The Wall Street euphoria has been based on their assumption that the socialist destruction of the worlds best medical system will fail. Health care stocks have surged including the insurance companies that ultimately will be forced out of business when the bill passes. Stocks like insolvent profitless Hartford Insurance have tripled in price as investors wish and bet on an Obama failure. Recent public protests against the new entitlements and redistribution of wealth to the indigent have encouraged investors as well, but the socialists have majorities in both houses and the weak Republicans in congress want to compromise again. The socialists cannot lose until the 2010 election.

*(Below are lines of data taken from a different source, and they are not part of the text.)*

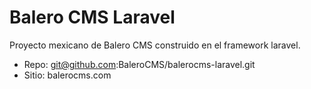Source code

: Balero CMS Laravel
=================

Proyecto mexicano de Balero CMS construido en el framework laravel.

* Repo: git@github.com:BaleroCMS/balerocms-laravel.git
* Sitio: balerocms.com

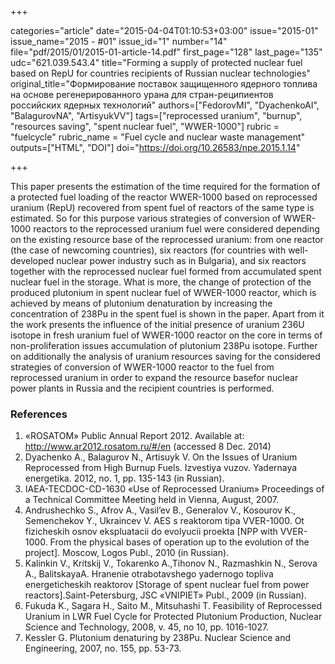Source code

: +++

categories="article"
date="2015-04-04T01:10:53+03:00"
issue="2015-01"
issue_name="2015 - #01"
issue_id="1"
number="14"
file="pdf/2015/01/2015-01-article-14.pdf"
first_page="128"
last_page="135"
udc="621.039.543.4"
title="Forming a supply of protected nuclear fuel based on RepU for countries recipients of Russian nuclear technologies"
original_title="Формирование поставок защищенного ядерного топлива на основе регенерированного урана для стран-реципиентов российских ядерных технологий"
authors=["FedorovMI", "DyachenkoAI", "BalagurovNA", "ArtisyukVV"]
tags=["reprocessed uranium", "burnup", "resources saving", "spent nuclear fuel", "WWER-1000"]
rubric = "fuelcycle"
rubric_name = "Fuel cycle and nuclear waste management"
outputs=["HTML", "DOI"]
doi="https://doi.org/10.26583/npe.2015.1.14"

+++

This paper presents the estimation of the time required for the formation of a protected fuel loading of the reactor WWER-1000 based on reprocessed uranium (RepU) recovered from spent fuel of reactors of the same type is estimated. So for this purpose various strategies of conversion of WWER-1000 reactors to the reprocessed uranium fuel were considered depending on the existing resource base of the reprocessed uranium: from one reactor (the case of newcoming countries), six reactors (for countries with well-developed nuclear power industry such as in Bulgaria), and six reactors together with the reprocessed nuclear fuel formed from accumulated spent nuclear fuel in the storage. What is more, the change of protection of the produced plutonium in spent nuclear fuel of WWER-1000 reactor, which is achieved by means of plutonium denaturation by increasing the concentration of 238Pu in the spent fuel is shown in the paper. Apart from it the work presents the influence of the initial presence of uranium 236U isotope in fresh uranium fuel of WWER-1000 reactor on the core in terms of non-proliferation issues accumulation of plutonium 238Pu isotope. Further on additionally the analysis of uranium resources saving for the considered strategies of conversion of WWER-1000 reactor to the fuel from reprocessed uranium in order to expand the resource basefor nuclear power plants in Russia and the recipient countries is performed.

### References

1. «ROSATOM» Public Annual Report 2012. Available at: http://www.ar2012.rosatom.ru/#/en (accessed 8 Dec. 2014)
2. Dyachenko A., Balagurov N., Artisuyk V. On the Issues of Uranium Reprocessed from High Burnup Fuels. Izvestiya vuzov. Yadernaya energetika. 2012, no. 1, pp. 135-143 (in Russian).
3. IAEA-TECDOC-CD-1630 «Use of Reprocessed Uranium» Proceedings of a Technical Committee Meeting held in Vienna, August, 2007.
4. Andrushechko S., Afrov A., Vasil’ev B., Generalov V., Kosourov K., Semenchekov Y., Ukraincev V. AЕS s reaktorom tipa VVER-1000. Ot fizicheskih osnov ekspluatacii do evolyucii proekta [NPP with VVER-1000. From the physical bases of operation up to the evolution of the project]. Moscow, Logos Publ., 2010 (in Russian).
5. Kalinkin V., Kritskij V., Tokarenko A.,Tihonov N., Razmashkin N., Serova A., BalitskayaА. Hranenie otrabotavshego yadernogo topliva energeticheskih reaktorov [Storage of spent nuclear fuel from power reactors].Saint-Petersburg, JSC «VNIPIET» Publ., 2009 (in Russian).
6. Fukuda K., Sagara H., Saito M., Mitsuhashi T. Feasibility of Reprocessed Uranium in LWR Fuel Cycle for Protected Plutonium Production, Nuclear Science and Technology, 2008, v. 45, no 10, pp. 1016-1027.
7. Kessler G. Plutonium denaturing by 238Pu. Nuclear Science and Engineering, 2007, no. 155, pp. 53-73.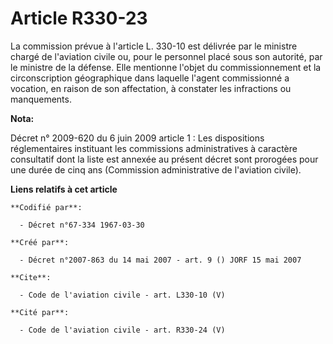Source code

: # Article R330-23

La commission prévue à l'article L. 330-10 est délivrée par le ministre chargé de l'aviation civile ou, pour le personnel
placé sous son autorité, par le ministre de la défense. Elle mentionne l'objet du commissionnement et la circonscription
géographique dans laquelle l'agent commissionné a vocation, en raison de son affectation, à constater les infractions ou
manquements.

**Nota:**

Décret n° 2009-620 du 6 juin 2009 article 1 : Les dispositions réglementaires instituant les commissions administratives à
caractère consultatif dont la liste est annexée au présent décret sont prorogées pour une durée de cinq ans (Commission
administrative de l'aviation civile).

**Liens relatifs à cet article**

	**Codifié par**:

	  - Décret n°67-334 1967-03-30

	**Créé par**:

	  - Décret n°2007-863 du 14 mai 2007 - art. 9 () JORF 15 mai 2007

	**Cite**:

	  - Code de l'aviation civile - art. L330-10 (V)

	**Cité par**:

	  - Code de l'aviation civile - art. R330-24 (V)
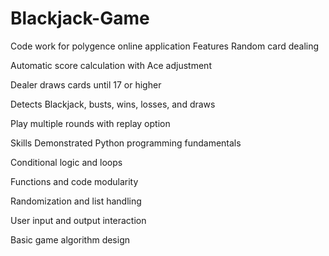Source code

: # Blackjack-Game
Code work for polygence online application
Features
Random card dealing

Automatic score calculation with Ace adjustment

Dealer draws cards until 17 or higher

Detects Blackjack, busts, wins, losses, and draws

Play multiple rounds with replay option

Skills Demonstrated
Python programming fundamentals

Conditional logic and loops

Functions and code modularity

Randomization and list handling

User input and output interaction

Basic game algorithm design
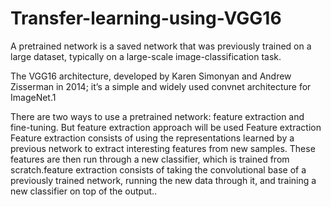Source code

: # Transfer-learning-using-VGG16

A pretrained network is a saved network that was previously
trained on a large dataset, typically on a large-scale image-classification task.

The VGG16 architecture, developed by Karen Simonyan and Andrew
Zisserman in 2014; it’s a simple and widely used convnet architecture for ImageNet.1

There are two ways to use a pretrained network: feature extraction and fine-tuning.
But feature extraction approach will be used
Feature extraction
Feature extraction consists of using the representations learned by a previous network
to extract interesting features from new samples. These features are then run through
a new classifier, which is trained from scratch.feature extraction consists of taking the convolutional base of a
previously trained network, running the new data through it, and training a new classifier
on top of the output..
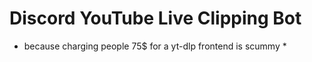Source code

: # Discord YouTube Live Clipping Bot

* because charging people 75$ for a yt-dlp frontend is scummy *
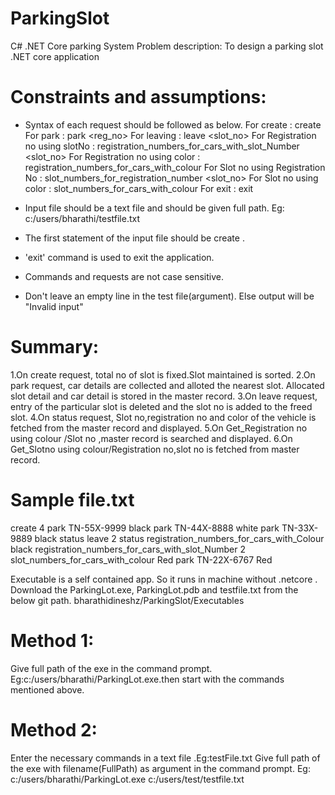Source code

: # ParkingSlot
C# .NET Core parking System Problem description:
To design a parking slot .NET core application
# Constraints and assumptions:
* Syntax of each request should be followed as below.
For create                           :  create <total no of slots>
For park                             :  park <reg_no> <colour>
For leaving                          :  leave <slot_no>
For Registration no using slotNo     :  registration_numbers_for_cars_with_slot_Number <slot_no>
For Registration no using color      :  registration_numbers_for_cars_with_colour <colour>
For Slot no using Registration No    :  slot_numbers_for_registration_number <slot_no>
For Slot no using color              :  slot_numbers_for_cars_with_colour <colour>
For exit                             :   exit
* Input file should be a text file and should be given full path.
    Eg: c:/users/bharathi/testfile.txt

* The first statement of the input file should be create <slotno>.
* 'exit' command is used to exit the application.
* Commands and requests are not case sensitive.
* Don't leave an empty line in the test file(argument). Else output will be "Invalid input"
    
# Summary:
1.On create request, total no of slot is fixed.Slot maintained is sorted.
2.On park request, car details are collected and alloted the nearest slot. Allocated slot detail and car detail is stored in the master record.
3.On leave request, entry of the particular slot is deleted and the slot no is added to the freed slot.
4.On status request, Slot no,registration no and color of the vehicle is fetched from the master record and displayed.
5.On Get_Registration no using colour /Slot no ,master record is searched and displayed.
6.On Get_Slotno using colour/Registration no,slot no is fetched from master record.


# Sample file.txt
create 4
park TN-55X-9999 black
park TN-44X-8888 white
park TN-33X-9889 black
status
leave 2
status
registration_numbers_for_cars_with_Colour black
registration_numbers_for_cars_with_slot_Number 2
slot_numbers_for_cars_with_colour Red
park TN-22X-6767 Red


Executable is a self contained app. So it runs in machine without .netcore .
Download the ParkingLot.exe, ParkingLot.pdb  and testfile.txt from the below git path.
bharathidineshz/ParkingSlot/Executables

# Method 1:
Give full path of the exe in the command prompt.
Eg:c:/users/bharathi/ParkingLot.exe.then start with the commands mentioned above.
# Method 2:
Enter the necessary commands in a text file .Eg:testFile.txt
Give full path of the exe with filename(FullPath) as argument in the command prompt.
Eg: c:/users/bharathi/ParkingLot.exe c:/users/test/testfile.txt




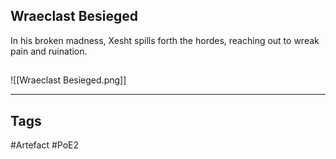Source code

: ## Wraeclast Besieged
In his broken madness, Xesht spills forth the hordes,
reaching out to wreak pain and ruination.
##
![[Wraeclast Besieged.png]]

---
## Tags
#Artefact
#PoE2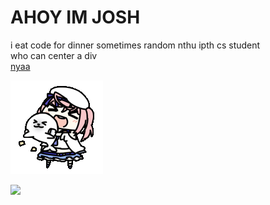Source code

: # AHOY IM JOSH

i eat code for dinner sometimes 
random nthu ipth cs student  
who can center a div  
[nyaa](https://neko.chibimello.com)  



<img alt="GIF" src="https://github.com/joshimello/joshimello/blob/main/uwu.gif?raw=true"/>

![](https://visitor-badge.glitch.me/badge?page_id=joshimello.joshimello)
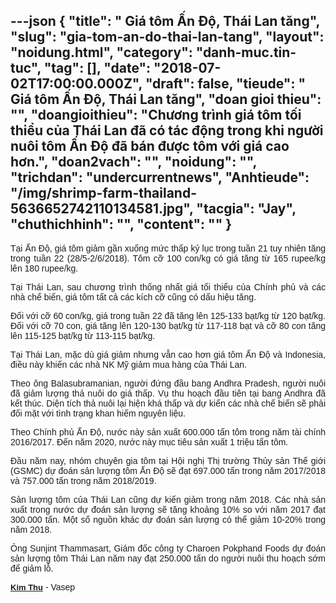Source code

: ---json
{
    "title": " Giá tôm Ấn Độ, Thái Lan tăng",
    "slug": "gia-tom-an-do-thai-lan-tang",
    "layout": "noidung.html",
    "category": "danh-muc.tin-tuc",
    "tag": [],
    "date": "2018-07-02T17:00:00.000Z",
    "draft": false,
    "tieude": " Giá tôm Ấn Độ, Thái Lan tăng",
    "doan gioi thieu": "",
    "doangioithieu": "Chương trình giá tôm tối thiểu của Thái Lan đã có tác động trong khi người nuôi tôm Ấn Độ đã bán được tôm với giá cao hơn.",
    "doan2vach": "",
    "noidung": "",
    "trichdan": "undercurrentnews",
    "Anhtieude": "/img/shrimp-farm-thailand-5636652742110134581.jpg",
    "tacgia": "Jay",
    "chuthichhinh": "",
    "__content__": ""
}
---
<div style="text-align:start">
<div style="text-align:justify">
<p style="margin-left:0in; margin-right:0in; text-align:justify"><span style="font-size:14px"><span style="color:#1b1b1b"><span style="font-family:Arial"><span style="background-color:#ffffff">Tại Ấn Độ, gi&aacute; t&ocirc;m giảm gần xuống mức thấp kỷ lục trong tuần 21 tuy nhi&ecirc;n tăng trong tuần 22 (28/5-2/6/2018). T&ocirc;m cỡ 100 con/kg c&oacute; gi&aacute; tăng từ 165 rupee/kg l&ecirc;n 180 rupee/kg.</span></span></span></span></p>

<p style="margin-left:0in; margin-right:0in; text-align:justify"><span style="font-size:14px"><span style="color:#1b1b1b"><span style="font-family:Arial"><span style="background-color:#ffffff">Tại Th&aacute;i Lan, sau chương tr&igrave;nh thống nhất gi&aacute; tối thiểu của Ch&iacute;nh&nbsp;phủ v&agrave; c&aacute;c nh&agrave; chế biến, gi&aacute; t&ocirc;m tất cả c&aacute;c k&iacute;ch cỡ cũng c&oacute; dấu hiệu tăng.</span></span></span></span></p>

<p style="margin-left:0in; margin-right:0in; text-align:justify"><span style="font-size:14px"><span style="color:#1b1b1b"><span style="font-family:Arial"><span style="background-color:#ffffff">Đối với cỡ 60 con/kg, gi&aacute; trong tuần 22 đ&atilde; tăng l&ecirc;n 125-133 bạt/kg từ 120 bạt/kg. Đối với cỡ 70 con, gi&aacute; tăng l&ecirc;n 120-130 bạt/kg từ 117-118 bạt v&agrave; cỡ 80 con tăng l&ecirc;n 115-125 bạt/kg từ 113-115 bạt/kg.</span></span></span></span></p>

<p style="margin-left:0in; margin-right:0in; text-align:justify"><span style="font-size:14px"><span style="color:#1b1b1b"><span style="font-family:Arial"><span style="background-color:#ffffff">Tại Th&aacute;i Lan, mặc d&ugrave; gi&aacute; giảm nhưng vẫn cao hơn gi&aacute; t&ocirc;m Ấn Độ v&agrave; Indonesia, điều n&agrave;y khiến c&aacute;c nh&agrave; NK Mỹ giảm mua h&agrave;ng của Th&aacute;i Lan.</span></span></span></span></p>

<p style="margin-left:0in; margin-right:0in; text-align:justify"><span style="font-size:14px"><span style="color:#1b1b1b"><span style="font-family:Arial"><span style="background-color:#ffffff">Theo &ocirc;ng Balasubramanian, người đứng đầu bang Andhra Pradesh, người nu&ocirc;i đ&atilde; giảm lượng thả nu&ocirc;i do gi&aacute; thấp. Vụ thu hoạch đầu ti&ecirc;n tại bang Andhra đ&atilde; kết th&uacute;c. Diện t&iacute;ch thả nu&ocirc;i lại hiện kh&aacute; thấp v&agrave; dự kiến c&aacute;c nh&agrave; chế biến sẽ phải đối mặt với t&igrave;nh trạng khan hiếm nguy&ecirc;n liệu.</span></span></span></span></p>

<p style="margin-left:0in; margin-right:0in; text-align:justify"><span style="font-size:14px"><span style="color:#1b1b1b"><span style="font-family:Arial"><span style="background-color:#ffffff">Theo Ch&iacute;nh phủ Ấn Độ, nước n&agrave;y sản xuất 600.000 tấn t&ocirc;m trong năm t&agrave;i ch&iacute;nh 2016/2017. Đến năm 2020, nước n&agrave;y mục ti&ecirc;u sản xuất 1 triệu tấn t&ocirc;m.</span></span></span></span></p>

<p style="margin-left:0in; margin-right:0in; text-align:justify"><span style="font-size:14px"><span style="color:#1b1b1b"><span style="font-family:Arial"><span style="background-color:#ffffff">Đầu năm nay, nh&oacute;m chuy&ecirc;n gia t&ocirc;m tại Hội nghị Thị trường Thủy sản Thế giới (GSMC) dự đo&aacute;n sản lượng t&ocirc;m Ấn Độ sẽ đạt 697.000 tấn trong năm 2017/2018 v&agrave; 757.000 tấn trong năm 2018/2019.</span></span></span></span></p>

<p style="margin-left:0in; margin-right:0in; text-align:justify"><span style="font-size:14px"><span style="color:#1b1b1b"><span style="font-family:Arial"><span style="background-color:#ffffff">Sản lượng t&ocirc;m của Th&aacute;i Lan cũng dự kiến giảm trong năm 2018. C&aacute;c nh&agrave; sản xuất trong nước dự đo&aacute;n sản lượng sẽ tăng khoảng 10% so với năm 2017 đạt 300.000 tấn. Một số nguồn kh&aacute;c dự đo&aacute;n sản lượng c&oacute; thể giảm 10-20% trong năm 2018.</span></span></span></span></p>

<p style="margin-left:0in; margin-right:0in; text-align:justify"><span style="font-size:14px"><span style="color:#1b1b1b"><span style="font-family:Arial"><span style="background-color:#ffffff">&Ocirc;ng Sunjint Thammasart, Gi&aacute;m đốc c&ocirc;ng ty Charoen Pokphand Foods dự đo&aacute;n sản lượng t&ocirc;m Th&aacute;i Lan năm nay đạt 250.000 tấn do người nu&ocirc;i thu hoạch sớm để giảm lỗ.</span></span></span></span></p>
</div>
</div>

<div style="text-align:left"><span style="font-size:14px"><span style="color:#1b1b1b"><span style="font-family:Arial"><span style="background-color:#ffffff"><a class="TitleAuthor" href="http://vasep.com.vn/714/Ban-Bien-Tap/BTV-Phung-Thi-Kim-Thu.htm" id="tooltip_TinAuthorNew714" style="transition:color 0.3s ease-out; text-decoration:underline; font:bold 13px/16px Arial; color:#1b1b1b">Kim Thu</a>&nbsp;- Vasep</span></span></span></span></div>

Sales continue to be flat except for the temporary car clunker $2Billion stimulus program. And that is flat even though the stimulus package is projected to put us at a $13Trillion dollar national debt. People on welfare are the primary recipients of the stimulus program as of reports yesterday. The new socialist system will cut checks to the "don't worry be-happy life" life stile voting block as working Americans pay higher taxes. Isn't that the definition of slavery? Yes, but in past slavery the slave owners were producers not of the "don't worry be-happy" folks. It seems like this administration is creating a new kind of Banana Republic.

Market Outlook

Yesterday was somewhat inconclusive so we will have to see what today brings us. Yesterday had all the indications of the market topping out. Volume was lackluster on early positive misinformation and then lost 30% of its gains in the last hour on high volume. The spiral or parabolic SAR said sell on August 11 and the MACD dropped to zero yesterday; not quite negative territory yet. It looked like a failed attempt to panic more investors into the market. That being said we concluded it was a failed retest of the market high. We definitely see bubble psychology under way. We would not buy at these elevated prices but instead seek alternative investments such as corporate bonds except when individual stocks correct and offer buying opportunities.

The recent rally has the market in a highly overbought position again. We expect U.S. stock buying opportunities and then wild optimistic appreciation (as we have now) that are times to take profits. This may very well be a positive consolidation period not a negative distribution period. But it would be unusual not to have a sharp sell off panic from time to time. Summer and early fall are usually times when markets decline.

If you have been buying stocks when they were low you are finding you have some large profits now. You need to consider selling them (or enough to capture just their costs) if you do not want to lose capital when the next market panic occurs.

Last night Asian markets were rebounded slightly from sharp losses the previous day: Communist China up 2.1%, socialist Japan up 0.8%, oligarchy Hong Kong up 2.1%, and socialist India up 3.3$%.

Today most of the socialist European markets are up in a range of 1.2% to 1.9% half way through their session.

US futures indicate a higher USA market opening again this morning. The financial sector is particularly overbought with commercial debt about to crash through the roofs.

We anticipate a panic spike down any time now as a buying opportunity. We must be capturing profits on the rallies and then finding better buys on the declines. That is called cherry picking the best buys. We will continue cherry picking mostly into and now also out of the market rotating before or when the funds rotate through the sectors. We expect the decline will be a typical rotation with sharp drops in some individual stocks/sectors while other stocks/sectors bottom out or rise and then decline so the change in the market indices will be much smaller. The advances will be similar but opposite.

Investing time is now compressed and hence investing requires more trading skill. We watch the sectors carefully because hedge funds seem to deflate one sector at a time and then let investors pump them back into overbought territory. They can do that best during the kind of rallies we see in this sideways market. Buy after they deflate a sector when there are bargains. The hedge funds move quickly in and out so after they move in it is usually too late.

US stocks are up 47% and emerging markets are up 80% in just five months so be careful.